Les auteurs racontent comment TripAdvisor a conduit au débarquement, dans les restaurants les mieux cotés, de hordes d’évaluateurs à l’affût de la moindre faille et par-dessus tout concentrés sur le rapport qualité-prix. Comment les sites de vente en ligne ont fait naître une véritable industrie de la note d’une totale opacité. Ils reproduisent le témoignage de chauffeurs Uber et de livreurs Deliveroo « désactivés » – c’est-à-dire congédiés – parce que leur moyenne est inférieure à 4 sur 5, quand bien même le consommateur ignore ce qu’il est censé noter et l’impact qu’un geste devenu machinal peut avoir sur les travailleurs.
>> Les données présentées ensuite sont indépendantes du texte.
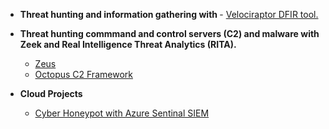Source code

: - <b>Threat hunting and information gathering with </b>- [Velociraptor DFIR tool.](https://github.com/Hacosta21/Zeus-Trojan)


- <b>Threat hunting commmand and control servers (C2) and malware with Zeek and Real Intelligence Threat Analytics (RITA).</b>
  - [Zeus](https://github.com/Hacosta21/Zeus-Trojan)
  - [Octopus C2 Framework](https://github.com/Hacosta21/Octopus-C2-framework)
    
 - <b>Cloud Projects</b>
   - [Cyber Honeypot with Azure Sentinal SIEM](https://github.com/Hacosta21/Cyber-Honeypot)
  





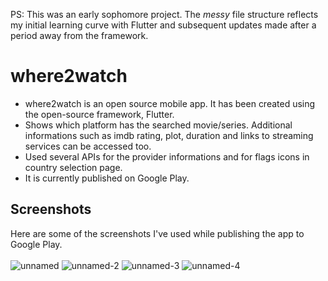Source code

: PS: This was an early sophomore project. The _messy_ file structure reflects my initial learning curve with Flutter and subsequent updates made after a period away from the framework.

# where2watch

- where2watch is an open source mobile app. It has been created using the open-source framework, Flutter.  
- Shows which platform has the searched movie/series. Additional informations such as imdb rating, plot, duration and links to streaming services can            be accessed too.  
- Used several APIs for the provider informations and for flags icons in country selection page.  
- It is currently published on Google Play.  
      

      
## Screenshots
Here are some of the screenshots I've used while publishing the app to Google Play.  
      <br/>
![unnamed](https://user-images.githubusercontent.com/57680495/194530476-33532f85-f960-464d-a4de-b3337e7d9730.png)
![unnamed-2](https://user-images.githubusercontent.com/57680495/194530490-a0c413df-382a-47dc-8692-7ebaa80cc9ce.png)
![unnamed-3](https://user-images.githubusercontent.com/57680495/194530499-f7407de1-b9fd-4fab-9178-2797b86acdf8.png)
![unnamed-4](https://user-images.githubusercontent.com/57680495/194530524-808fd9ed-0c3d-458a-8d60-1147b36e9155.png)
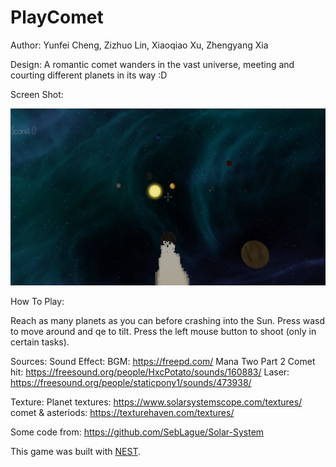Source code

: # PlayComet

Author: Yunfei Cheng, Zizhuo Lin, Xiaoqiao Xu, Zhengyang Xia

Design: A romantic comet wanders in the vast universe, meeting and courting different planets in its way :D

Screen Shot:

![Screen Shot](screenshot.png)

How To Play:

Reach as many planets as you can before crashing into the Sun. Press wasd to move around and qe to tilt. Press the left mouse button to shoot (only in certain tasks).

Sources: 
Sound Effect:
BGM: https://freepd.com/ Mana Two Part 2
Comet hit: https://freesound.org/people/HxcPotato/sounds/160883/
Laser: https://freesound.org/people/staticpony1/sounds/473938/

Texture:
Planet textures: https://www.solarsystemscope.com/textures/
comet & asteriods: https://texturehaven.com/textures/

Some code from: https://github.com/SebLague/Solar-System

This game was built with [NEST](NEST.md).

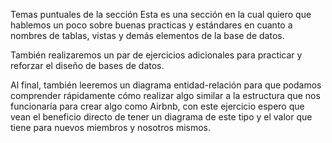 Temas puntuales de la sección
Esta es una sección en la cual quiero que hablemos un poco sobre buenas practicas y estándares en cuanto a nombres de tablas, vistas y demás elementos de la base de datos.



También realizaremos un par de ejercicios adicionales para practicar y reforzar el diseño de bases de datos.



Al final, también leeremos un diagrama entidad-relación para que podamos comprender rápidamente cómo realizar algo similar a la estructura que nos funcionaría para crear algo como Airbnb, con este ejercicio espero que vean el beneficio directo de tener un diagrama de este tipo y el valor que tiene para nuevos miembros y nosotros mismos.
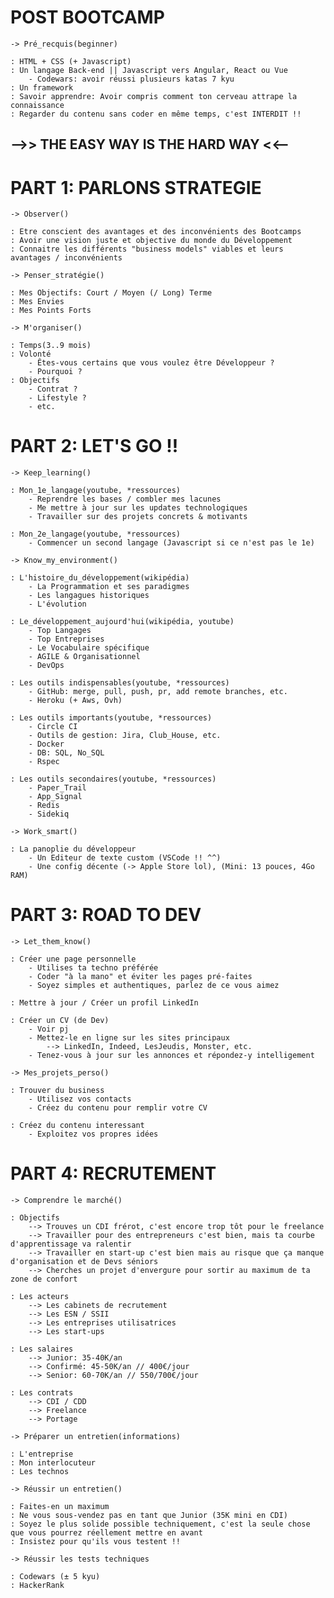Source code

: # POST BOOTCAMP

`-> Pré_recquis(beginner)`

    : HTML + CSS (+ Javascript)
    : Un langage Back-end || Javascript vers Angular, React ou Vue
    	- Codewars: avoir réussi plusieurs katas 7 kyu
    : Un framework
    : Savoir apprendre: Avoir compris comment ton cerveau attrape la connaissance
    : Regarder du contenu sans coder en même temps, c'est INTERDIT !!

## -->> THE EASY WAY IS THE HARD WAY <<--

# PART 1: PARLONS STRATEGIE

`-> Observer()`

    : Etre conscient des avantages et des inconvénients des Bootcamps
    : Avoir une vision juste et objective du monde du Développement
    : Connaitre les différents "business models" viables et leurs avantages / inconvénients

`-> Penser_stratégie()`

    : Mes Objectifs: Court / Moyen (/ Long) Terme
    : Mes Envies
    : Mes Points Forts

`-> M'organiser()`

    : Temps(3..9 mois)
    : Volonté
    	- Êtes-vous certains que vous voulez être Développeur ?
    	- Pourquoi ?
    : Objectifs
    	- Contrat ?
    	- Lifestyle ?
    	- etc.

# PART 2: LET'S GO !!

`-> Keep_learning()`

    : Mon_1e_langage(youtube, *ressources)
    	- Reprendre les bases / combler mes lacunes
    	- Me mettre à jour sur les updates technologiques
    	- Travailler sur des projets concrets & motivants

    : Mon_2e_langage(youtube, *ressources)
    	- Commencer un second langage (Javascript si ce n'est pas le 1e)

`-> Know_my_environment()`

    : L'histoire_du_développement(wikipédia)
    	- La Programmation et ses paradigmes
    	- Les langagues historiques
    	- L'évolution

    : Le_développement_aujourd'hui(wikipédia, youtube)
    	- Top Langages
    	- Top Entreprises
    	- Le Vocabulaire spécifique
    	- AGILE & Organisationnel
    	- DevOps

    : Les outils indispensables(youtube, *ressources)
    	- GitHub: merge, pull, push, pr, add remote branches, etc.
    	- Heroku (+ Aws, Ovh)

    : Les outils importants(youtube, *ressources)
    	- Circle CI
    	- Outils de gestion: Jira, Club_House, etc.
    	- Docker
    	- DB: SQL, No_SQL
    	- Rspec

    : Les outils secondaires(youtube, *ressources)
    	- Paper_Trail
    	- App_Signal
    	- Redis
    	- Sidekiq

`-> Work_smart()`

    : La panoplie du développeur
    	- Un Editeur de texte custom (VSCode !! ^^)
    	- Une config décente (-> Apple Store lol), (Mini: 13 pouces, 4Go RAM)

# PART 3: ROAD TO DEV

`-> Let_them_know()`

    : Créer une page personnelle
    	- Utilises ta techno préférée
    	- Coder "à la mano" et éviter les pages pré-faites
    	- Soyez simples et authentiques, parlez de ce vous aimez

    : Mettre à jour / Créer un profil LinkedIn

    : Créer un CV (de Dev)
    	- Voir pj
    	- Mettez-le en ligne sur les sites principaux
    		--> LinkedIn, Indeed, LesJeudis, Monster, etc.
    	- Tenez-vous à jour sur les annonces et répondez-y intelligement

`-> Mes_projets_perso()`

    : Trouver du business
    	- Utilisez vos contacts
    	- Créez du contenu pour remplir votre CV

    : Créez du contenu interessant
    	- Exploitez vos propres idées

# PART 4: RECRUTEMENT

`-> Comprendre le marché()`

    : Objectifs
    	--> Trouves un CDI frérot, c'est encore trop tôt pour le freelance
    	--> Travailler pour des entrepreneurs c'est bien, mais ta courbe d'apprentissage va ralentir
    	--> Travailler en start-up c'est bien mais au risque que ça manque d'organisation et de Devs séniors
    	--> Cherches un projet d'envergure pour sortir au maximum de ta zone de confort

    : Les acteurs
    	--> Les cabinets de recrutement
    	--> Les ESN / SSII
    	--> Les entreprises utilisatrices
    	--> Les start-ups

    : Les salaires
    	--> Junior: 35-40K/an
    	--> Confirmé: 45-50K/an // 400€/jour
    	--> Senior: 60-70K/an // 550/700€/jour

    : Les contrats
    	--> CDI / CDD
    	--> Freelance
    	--> Portage

`-> Préparer un entretien(informations)`

    : L'entreprise
    : Mon interlocuteur
    : Les technos

`-> Réussir un entretien()`

    : Faites-en un maximum
    : Ne vous sous-vendez pas en tant que Junior (35K mini en CDI)
    : Soyez le plus solide possible techniquement, c'est la seule chose que vous pourrez réellement mettre en avant
    : Insistez pour qu'ils vous testent !!

`-> Réussir les tests techniques`

    : Codewars (± 5 kyu)
    : HackerRank
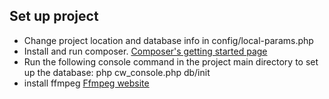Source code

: Set up project
-------------

* Change project location and database info in config/local-params.php
* Install and run composer. [Composer's getting started page](https://getcomposer.org/doc/00-intro.md)
* Run the following console command in the project main directory to set up the database: php cw_console.php db/init
* install ffmpeg [Ffmpeg website](https://www.ffmpeg.org/)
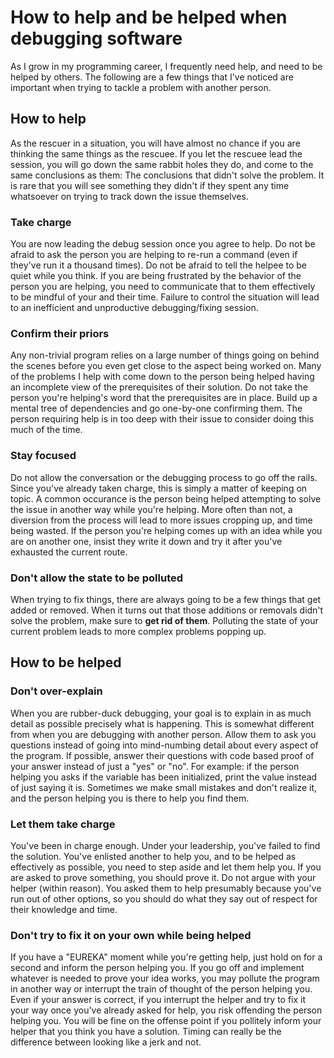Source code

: # How to help and be helped when debugging software
As I grow in my programming career, I frequently need help, and need to be helped by others. 
The following are a few things that I've noticed are important when trying to tackle a problem with another person.

## How to help
As the rescuer in a situation, you will have almost no chance if you are thinking the same things as the rescuee. 
If you let the rescuee lead the session, you will go down the same rabbit holes they do, and come to the same conclusions as them: The conclusions that didn't solve the problem. 
It is rare that you will see something they didn't if they spent any time whatsoever on trying to track down the issue themselves. 

### Take charge
You are now leading the debug session once you agree to help.
Do not be afraid to ask the person you are helping to re-run a command (even if they've run it a thousand times).
Do not be afraid to tell the helpee to be quiet while you think.
If you are being frustrated by the behavior of the person you are helping, you need to communicate that to them effectively to be mindful of your and their time. 
Failure to control the situation will lead to an inefficient and unproductive debugging/fixing session.

### Confirm their priors
Any non-trivial program relies on a large number of things going on behind the scenes before you even get close to the aspect being worked on.
Many of the problems I help with come down to the person being helped having an incomplete view of the prerequisites of their solution. 
Do not take the person you're helping's word that the prerequisites are in place. 
Build up a mental tree of dependencies and go one-by-one confirming them. 
The person requiring help is in too deep with their issue to consider doing this much of the time.

### Stay focused
Do not allow the conversation or the debugging process to go off the rails.
Since you've already taken charge, this is simply a matter of keeping on topic.
A common occurance is the person being helped attempting to solve the issue in another way while you're helping.
More often than not, a diversion from the process will lead to more issues cropping up, and time being wasted.
If the person you're helping comes up with an idea while you are on another one, insist they write it down and try it after you've exhausted the current route.

### Don't allow the state to be polluted
When trying to fix things, there are always going to be a few things that get added or removed.
When it turns out that those additions or removals didn't solve the problem, make sure to **get rid of them**.
Polluting the state of your current problem leads to more complex problems popping up.

## How to be helped

### Don't over-explain
When you are rubber-duck debugging, your goal is to explain in as much detail as possible precisely what is happening.
This is somewhat different from when you are debugging with another person.
Allow them to ask you questions instead of going into mind-numbing detail about every aspect of the program.
If possible, answer their questions with code based proof of your answer instead of just a "yes" or "no".
For example: if the person helping you asks if the variable has been initialized, print the value instead of just saying it is.
Sometimes we make small mistakes and don't realize it, and the person helping you is there to help you find them.

### Let them take charge
You've been in charge enough.
Under your leadership, you've failed to find the solution. 
You've enlisted another to help you, and to be helped as effectively as possible, you need to step aside and let them help you.
If you are asked to prove something, you should prove it.
Do not argue with your helper (within reason).
You asked them to help presumably because you've run out of other options, so you should do what they say out of respect for their knowledge and time.

### Don't try to fix it on your own while being helped
If you have a "EUREKA" moment while you're getting help, just hold on for a second and inform the person helping you.
If you go off and implement whatever is needed to prove your idea works, you may pollute the program in another way or interrupt the train of thought of the person helping you.
Even if your answer is correct, if you interrupt the helper and try to fix it your way once you've already asked for help, you risk offending the person helping you.
You will be fine on the offense point if you pollitely inform your helper that you think you have a solution. 
Timing can really be the difference between looking like a jerk and not.

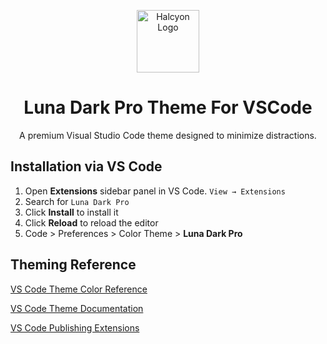 <p align="center">
  <img alt="Halcyon Logo" src="https://raw.githubusercontent.com/bchiang7/halcyon-vscode/master/images/logo.png" width="100" />
</p>
<h1 align="center">
  Luna Dark Pro Theme For VSCode
</h1>
<p align="center">
  A premium Visual Studio Code theme designed to minimize distractions.
</p>

## Installation via VS Code

1. Open **Extensions** sidebar panel in VS Code. `View → Extensions`
2. Search for `Luna Dark Pro`
3. Click **Install** to install it
4. Click **Reload** to reload the editor
5. Code > Preferences > Color Theme > **Luna Dark Pro**


## Theming Reference

[VS Code Theme Color Reference](https://code.visualstudio.com/docs/getstarted/theme-color-reference)

[VS Code Theme Documentation](https://code.visualstudio.com/docs/extensions/themes-snippets-colorizers)

[VS Code Publishing Extensions](https://code.visualstudio.com/docs/extensions/publish-extension)


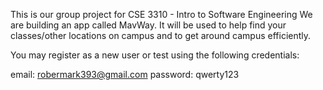 This is our group project for CSE 3310 - Intro to Software Engineering
We are building an app called MavWay.
It will be used to help find your classes/other locations on campus and to get around campus efficiently.

You may register as a new user or test using the following credentials:

email: robermark393@gmail.com
password: qwerty123
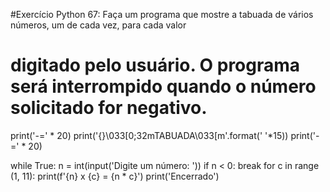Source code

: #Exercício Python 67: Faça um programa que mostre a tabuada de vários números, um de cada vez, para cada valor 
# digitado pelo usuário. O programa será interrompido quando o número solicitado for negativo.

print('-=' * 20)
print('{}\033[0;32mTABUADA\033[m'.format(' '*15))
print('-=' * 20)

while True:
    n = int(input('Digite um número: '))
    if n < 0:
        break
    for c in range (1, 11):
        print(f'{n} x {c} = {n * c}')
print('Encerrado')          
   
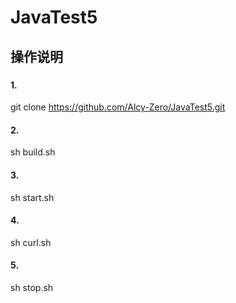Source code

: # JavaTest5

## 操作说明

###

#### 1. 
 git clone https://github.com/Alcy-Zero/JavaTest5.git
 
#### 2. 
 sh build.sh

#### 3. 
 sh start.sh
 
#### 4. 
 sh curl.sh
 
#### 5. 
 sh stop.sh
 
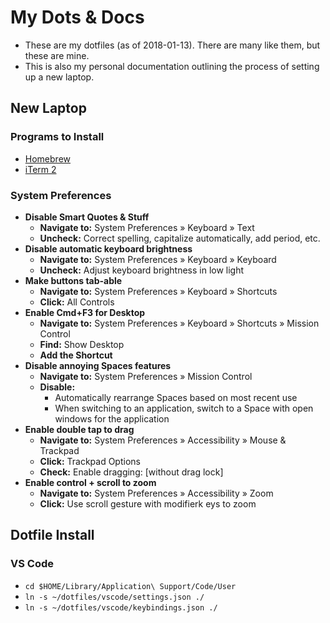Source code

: # My Dots & Docs
- These are my dotfiles (as of 2018-01-13). There are many like them, but these are mine.
- This is also my personal documentation outlining the process of setting up a new laptop.

## New Laptop
### Programs to Install
- [Homebrew](https://brew.sh)
- [iTerm 2](https://www.iterm2.com/)

### System Preferences
- **Disable Smart Quotes & Stuff**
  - **Navigate to:** System Preferences » Keyboard » Text
  - **Uncheck:** Correct spelling, capitalize automatically, add period, etc.
- **Disable automatic keyboard brightness**
  - **Navigate to:** System Preferences » Keyboard » Keyboard
  - **Uncheck:** Adjust keyboard brightness in low light
- **Make buttons tab-able**
  - **Navigate to:** System Preferences » Keyboard » Shortcuts
  - **Click:** All Controls
- **Enable Cmd+F3 for Desktop**
  - **Navigate to:** System Preferences » Keyboard » Shortcuts » Mission Control
  - **Find:** Show Desktop
  - **Add the Shortcut**
- **Disable annoying Spaces features**
  - **Navigate to:** System Preferences » Mission Control
  - **Disable:**
    - Automatically rearrange Spaces based on most recent use
    - When switching to an application, switch to a Space with open windows for the application
- **Enable double tap to drag**
  - **Navigate to:** System Preferences » Accessibility » Mouse & Trackpad
  - **Click:** Trackpad Options
  - **Check:** Enable dragging: [without drag lock]
- **Enable control + scroll to zoom**
  - **Navigate to:** System Preferences » Accessibility » Zoom
  - **Click:** Use scroll gesture with modifierk eys to zoom

## Dotfile Install
### VS Code
- `cd $HOME/Library/Application\ Support/Code/User`
- `ln -s ~/dotfiles/vscode/settings.json ./`
- `ln -s ~/dotfiles/vscode/keybindings.json ./`
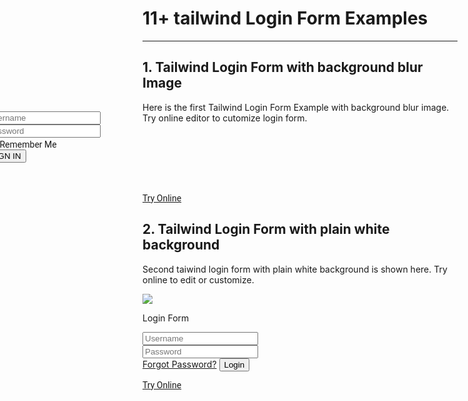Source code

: <h1 class="text-gray-700 font-bold text-2xl md:text-3xl leading-snug">11+ tailwind Login Form Examples</h1>

<hr class="border-t-2 border-b-0 border-gray-100 mt-2 mb-8">
<style>
    @media screen and (max-width:768px){
        #blur-image{
            height:20rem;
        }
    }
</style>
<h2 class="font-bold mb-4 text-gray-700 text-xl">1. Tailwind Login Form with background blur Image</h2>
<p class="my-4 leading-relaxed text-gray-700">Here is the first Tailwind Login Form Example with background blur image. Try online editor to cutomize login form.</p>
<div class="relative px-0" style="font-family:Roboto">
    <div id="blur-image" class="w-full md:h-screen py-4" style="filter: blur(6px); background-image:url('/assets/docs/master/image-01.jpg')"></div>
    <div class="absolute w-4/5 md:w-3/5 bg-white rounded-lg" style="transform: translate(-50%, -50%); top:50%; left:50%">
        <div class="flex justify-center -mt-10">
            <img class="border-2 w-20 h-20 rounded-full" src="/assets/docs/master/image-01.jpg">
        </div>
        <div class="px-12 py-10">
            <div class="w-full mb-3">
                <div class="flex items-center">
                    <i class='ml-3 fill-current text-gray-400 text-xs z-10 far fa-user'></i>
                    <input type='text' placeholder="Username" class="-mx-6 px-8  w-full border rounded py-2 text-gray-700 focus:outline-none" />
                </div>
            </div>
            <div class="w-full mb-2">
                <div class="flex items-center">
                    <i class='ml-3 fill-current text-gray-400 text-xs z-10 fas fa-lock'></i>
                    <input type='text' placeholder="Password" class="-mx-6 px-8 w-full border rounded py-2 text-gray-700 focus:outline-none" />
                </div>
            </div>
            <div class="mt-8 flex justify-between">
                <div class="flex items-center">
                    <input type="checkbox" class="w-4 h-4 mr-2" id="remember">
                    <label class="text-xs text-gray-700" for="remember">Remember Me</label>
                </div>
                <div>
                    <button type='text' class="bg-yellow-400 text-xs text-gray-700 rounded px-4 py-2">SIGN IN</button>
                </div>
            </div>
        </div>
    </div>
</div>
<div class="p-6 border rounded-t-lg text-center mt-16" style="font-family:Roboto">
    <a href="/editors/login-form-aae3bf9c13e3" class="leading-tight bg-blue-600 hover:text-gray-100 text-gray-200 rounded px-6 py-3 text-sm">Try Online</a>
</div>

<h2 class="font-bold mb-4 text-gray-700 text-xl mt-16">2. Tailwind Login Form with plain white background</h2>
<p class="my-4 leading-relaxed text-gray-700">Second taiwind login form with plain white background is shown here. Try online to edit or customize.</p>

<div class="p-6 border rounded-t-lg mt-16 flex justify-center">
    <form class="w-full md:w-3/5">
        <div class="flex font-bold justify-center">
            <img class="h-20 w-20"
                src="https://raw.githubusercontent.com/sefyudem/Responsive-Login-Form/master/img/avatar.svg">
        </div>
        <p class="text-3xl text-center text-gray-700 mb-10">Login Form</p>
        <div class="px-12 pb-10">
            <div class="w-full mb-2">
                <div class="flex items-center">
                    <i class='ml-3 fill-current text-gray-400 text-xs z-10 fas fa-user'></i>
                    <input type='text' placeholder="Username"
                        class="-mx-6 px-8  w-full border rounded px-3 py-2 text-gray-700 focus:outline-none" />
                </div>
            </div>
            <div class="w-full mb-2">
                <div class="flex items-center">
                    <i class='ml-3 fill-current text-gray-400 text-xs z-10 fas fa-lock'></i>
                    <input type='text' placeholder="Password"
                        class="-mx-6 px-8 w-full border rounded px-3 py-2 text-gray-700 focus:outline-none" />
                </div>
            </div>
            <a href="#" class="text-xs text-gray-500 float-right mb-4">Forgot Password?</a>
            <button type="submit"
                class="w-full py-2 rounded-full bg-green-600 text-gray-100  focus:outline-none">Login</button>
    </div>
  </form>
</div>
<div class="p-6 border rounded-t-lg text-center mt-16" style="font-family:Roboto">
    <a href="/editors/tailwind-login-form-green-aafe4d11b1d0" class="leading-tight bg-blue-600 hover:text-gray-100 text-gray-200 rounded px-6 py-3 text-sm">Try Online</a>
</div>
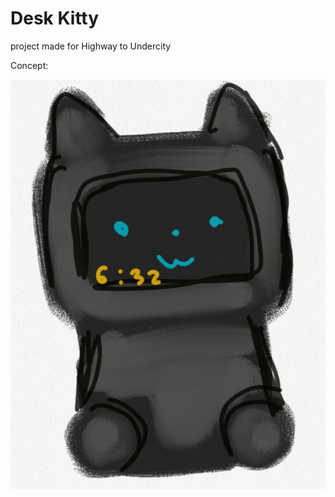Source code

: # Desk Kitty
project made for Highway to Undercity

Concept:

![default state](img/conceptArt_neutral.png)

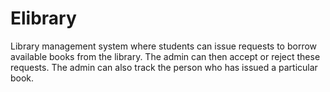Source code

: # Elibrary
Library management system where students can issue requests to borrow available books from the library.
The admin can then accept or reject these requests. The admin can also track the person who has issued a particular book.
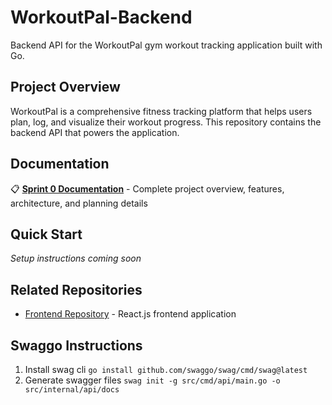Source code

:# WorkoutPal-Backend

Backend API for the WorkoutPal gym workout tracking application built with Go.

## Project Overview

WorkoutPal is a comprehensive fitness tracking platform that helps users plan, log, and visualize their workout progress. This repository contains the backend API that powers the application.

## Documentation

📋 **[Sprint 0 Documentation](./sprint0.md)** - Complete project overview, features, architecture, and planning details

## Quick Start

*Setup instructions coming soon*

## Related Repositories

- [Frontend Repository](https://github.com/Onyelechie/WorkoutPal-Frontend) - React.js frontend application


## Swaggo Instructions
1. Install swag cli `go install github.com/swaggo/swag/cmd/swag@latest`
2. Generate swagger files `swag init -g src/cmd/api/main.go -o src/internal/api/docs`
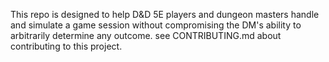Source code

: This repo is designed to help D&D 5E players and dungeon masters handle and simulate a game session without compromising the DM's ability to arbitrarily determine any outcome.
see CONTRIBUTING.md about contributing to this project.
Dans l’entreprise, ce poison instille la division, le stress, les manigances et les tricheries. Il éloigne du véritable sens du travail et aliène le salarié, par l’intermédiaire d’un éventail de primes, aux desiderata d’un client aveugle aux rouages du système auquel il participe. Même les managers disparaissent pour laisser la place à une notation continue des salariés entre eux, offrant un « feed-back en continu à 360° » selon le verbiage du moment. « La note permet d’automatiser les punitions comme les gratifications, écrivent les auteurs. On punit en dehors de tout cadre juridique, de toute légitimité démocratique. » Alors que des primes indexées sur le taux de réponse aux questionnaires de satisfaction sanctionnent les salariés lorsque leurs clients choisissent de boycotter l’évaluation.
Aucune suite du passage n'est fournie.